Below is a block of entries; repeat all of it exactly but omit the pictures.

------------------------

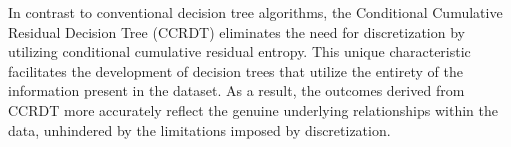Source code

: \documentclass[twoside]{article}
\begin{document}
In contrast to conventional decision tree algorithms, the Conditional Cumulative Residual Decision Tree (CCRDT) eliminates the need for discretization by utilizing conditional cumulative residual entropy. This unique characteristic facilitates the development of decision trees that utilize the entirety of the information present in the dataset. As a result, the outcomes derived from CCRDT more accurately reflect the genuine underlying relationships within the data, unhindered by the limitations imposed by discretization.
\end{document}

------------------------

→ **RESULT OF THE TASK**:
Source code

: \documentclass[twoside]{article}
\begin{document}
In contrast to conventional decision tree algorithms, the Conditional Cumulative Residual Decision Tree (CCRDT) eliminates the need for discretization by utilizing conditional cumulative residual entropy. This unique characteristic facilitates the development of decision trees that utilize the entirety of the information present in the dataset. As a result, the outcomes derived from CCRDT more accurately reflect the genuine underlying relationships within the data, unhindered by the limitations imposed by discretization.
\end{document}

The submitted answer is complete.